- _Stored data_:
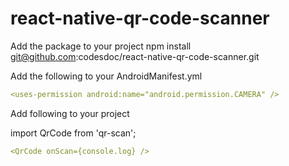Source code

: # react-native-qr-code-scanner

Add the package to your project 
npm install git@github.com:codesdoc/react-native-qr-code-scanner.git

Add the following to your AndroidManifest.yml
```yaml
<uses-permission android:name="android.permission.CAMERA" />

```

Add following to your project

import QrCode from 'qr-scan';

```yaml
<QrCode onScan={console.log} />
```


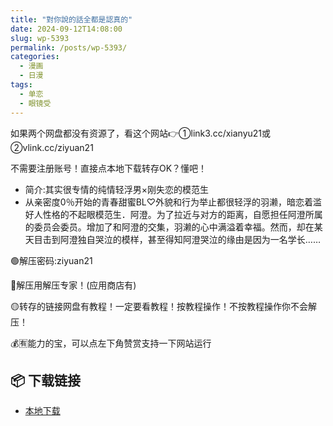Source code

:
 ```yaml
---
title: "對你說的話全都是認真的"
date: 2024-09-12T14:08:00
slug: wp-5393
permalink: /posts/wp-5393/
categories:
  - 漫画
  - 日漫
tags:
  - 单恋
  - 眼镜受
---
```


如果两个网盘都没有资源了，看这个网站👉①link3.cc/xianyu21或②vlink.cc/ziyuan21

不需要注册账号！直接点本地下载转存OK？懂吧！

*   简介:其实很专情的纯情轻浮男×刚失恋的模范生
*   从亲密度0％开始的青春甜蜜BL♡外貌和行为举止都很轻浮的羽濑，暗恋着滥好人性格的不起眼模范生．阿澄。为了拉近与对方的距离，自愿担任阿澄所属的委员会委员。增加了和阿澄的交集，羽濑的心中满溢着幸福。然而，却在某天目击到阿澄独自哭泣的模样，甚至得知阿澄哭泣的缘由是因为一名学长……

🟢解压密码:ziyuan21

🔵解压用解压专家！(应用商店有)

🟡转存的链接网盘有教程！一定要看教程！按教程操作！不按教程操作你不会解压！

💰🈶能力的宝，可以点左下角赞赏支持一下网站运行

## 📦 下载链接
- [本地下载](https://blziyuan21.com/pay-download/5393?key=a4c0730f64&down_id=0)


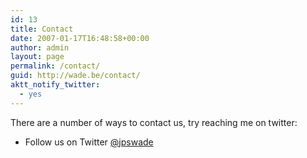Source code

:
 ```yaml
---
id: 13
title: Contact
date: 2007-01-17T16:48:58+00:00
author: admin
layout: page
permalink: /contact/
guid: http://wade.be/contact/
aktt_notify_twitter:
  - yes
---
```

<p class="lead">
  There are a number of ways to contact us, try reaching me on twitter:
</p>

  * Follow us on Twitter [@jpswade](http://twitter.com/jpswade)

- _What is expected_: For each line in the records that holds "your", show that line as it stands.

- _Completed task_:
Add the package to your project 
Add the following to your AndroidManifest.yml
Add following to your project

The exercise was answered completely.